↓↓↓

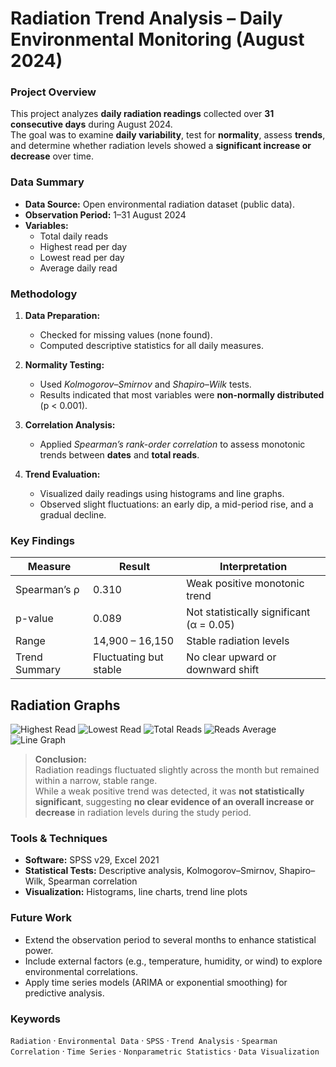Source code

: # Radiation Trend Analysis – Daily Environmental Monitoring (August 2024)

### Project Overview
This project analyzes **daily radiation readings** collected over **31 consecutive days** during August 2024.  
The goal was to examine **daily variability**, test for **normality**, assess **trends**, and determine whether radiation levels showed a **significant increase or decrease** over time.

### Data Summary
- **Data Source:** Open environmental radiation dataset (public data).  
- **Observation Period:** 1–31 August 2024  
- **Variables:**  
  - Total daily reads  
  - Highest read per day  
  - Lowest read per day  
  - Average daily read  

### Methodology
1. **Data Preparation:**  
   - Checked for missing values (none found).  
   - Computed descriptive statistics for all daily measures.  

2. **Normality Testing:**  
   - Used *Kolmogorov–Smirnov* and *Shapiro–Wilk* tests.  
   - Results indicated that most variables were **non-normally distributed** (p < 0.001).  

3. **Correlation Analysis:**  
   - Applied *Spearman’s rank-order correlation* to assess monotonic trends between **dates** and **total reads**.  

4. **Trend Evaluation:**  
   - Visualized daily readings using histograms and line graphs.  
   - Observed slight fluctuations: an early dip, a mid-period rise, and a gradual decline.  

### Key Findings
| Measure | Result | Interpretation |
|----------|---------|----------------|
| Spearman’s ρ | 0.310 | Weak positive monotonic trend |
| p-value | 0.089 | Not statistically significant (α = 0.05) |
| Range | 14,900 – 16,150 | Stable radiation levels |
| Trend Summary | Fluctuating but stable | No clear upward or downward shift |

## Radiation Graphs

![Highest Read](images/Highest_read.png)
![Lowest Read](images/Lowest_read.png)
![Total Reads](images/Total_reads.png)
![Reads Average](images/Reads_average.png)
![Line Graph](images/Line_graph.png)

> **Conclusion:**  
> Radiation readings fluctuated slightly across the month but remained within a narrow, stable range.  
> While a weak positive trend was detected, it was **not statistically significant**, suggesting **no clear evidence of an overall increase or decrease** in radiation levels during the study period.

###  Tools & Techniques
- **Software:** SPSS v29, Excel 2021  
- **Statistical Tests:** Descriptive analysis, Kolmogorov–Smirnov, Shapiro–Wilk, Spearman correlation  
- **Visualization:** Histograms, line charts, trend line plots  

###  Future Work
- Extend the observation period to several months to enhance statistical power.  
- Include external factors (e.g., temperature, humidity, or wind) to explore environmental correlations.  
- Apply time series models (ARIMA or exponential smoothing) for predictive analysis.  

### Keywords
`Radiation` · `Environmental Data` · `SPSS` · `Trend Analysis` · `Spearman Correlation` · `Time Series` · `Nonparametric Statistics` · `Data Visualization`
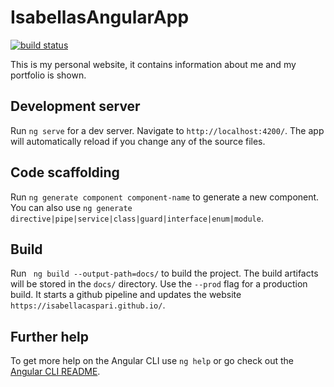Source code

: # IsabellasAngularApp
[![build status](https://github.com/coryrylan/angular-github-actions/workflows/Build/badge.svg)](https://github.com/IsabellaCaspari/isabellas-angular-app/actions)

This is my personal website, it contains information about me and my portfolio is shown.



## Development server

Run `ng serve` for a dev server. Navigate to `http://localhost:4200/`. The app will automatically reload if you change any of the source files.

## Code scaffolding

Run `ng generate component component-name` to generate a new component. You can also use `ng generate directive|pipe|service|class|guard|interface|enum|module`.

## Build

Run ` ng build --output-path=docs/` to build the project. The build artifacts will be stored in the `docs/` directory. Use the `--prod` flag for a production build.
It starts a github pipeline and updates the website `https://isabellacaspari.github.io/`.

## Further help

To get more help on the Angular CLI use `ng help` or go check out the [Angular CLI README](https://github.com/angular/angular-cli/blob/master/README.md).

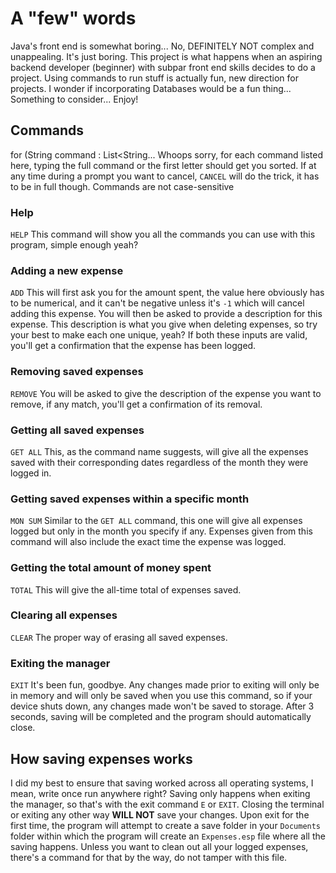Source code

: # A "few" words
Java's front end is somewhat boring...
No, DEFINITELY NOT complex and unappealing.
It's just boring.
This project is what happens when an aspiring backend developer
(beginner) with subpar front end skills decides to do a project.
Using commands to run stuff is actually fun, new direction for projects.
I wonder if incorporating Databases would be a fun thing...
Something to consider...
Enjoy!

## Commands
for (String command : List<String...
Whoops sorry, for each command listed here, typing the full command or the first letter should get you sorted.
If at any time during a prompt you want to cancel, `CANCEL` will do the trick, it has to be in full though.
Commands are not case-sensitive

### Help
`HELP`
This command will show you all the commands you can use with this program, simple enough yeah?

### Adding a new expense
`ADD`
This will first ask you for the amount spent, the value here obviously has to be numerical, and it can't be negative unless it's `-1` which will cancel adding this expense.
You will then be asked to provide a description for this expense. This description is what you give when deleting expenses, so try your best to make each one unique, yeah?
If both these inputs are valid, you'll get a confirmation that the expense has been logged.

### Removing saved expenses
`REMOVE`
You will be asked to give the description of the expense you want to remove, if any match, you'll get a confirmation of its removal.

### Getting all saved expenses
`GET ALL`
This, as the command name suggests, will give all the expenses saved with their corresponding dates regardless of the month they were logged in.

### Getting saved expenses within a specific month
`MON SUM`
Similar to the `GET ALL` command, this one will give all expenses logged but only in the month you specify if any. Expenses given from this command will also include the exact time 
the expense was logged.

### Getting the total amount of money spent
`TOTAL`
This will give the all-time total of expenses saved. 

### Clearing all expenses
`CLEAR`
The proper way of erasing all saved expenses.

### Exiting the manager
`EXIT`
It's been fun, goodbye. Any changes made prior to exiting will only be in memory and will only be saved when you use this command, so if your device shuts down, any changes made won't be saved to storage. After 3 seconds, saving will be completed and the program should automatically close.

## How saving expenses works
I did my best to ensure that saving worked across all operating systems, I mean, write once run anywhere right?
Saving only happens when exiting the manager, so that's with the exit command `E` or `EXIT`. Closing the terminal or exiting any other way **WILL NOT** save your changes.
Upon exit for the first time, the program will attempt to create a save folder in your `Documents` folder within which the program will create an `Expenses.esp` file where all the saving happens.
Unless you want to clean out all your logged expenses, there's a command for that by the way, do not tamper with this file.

↑↑↑

*Work order*
Some lines in the records may hold "statistically"; state how many do, and give no more than that number.

*Response area*
2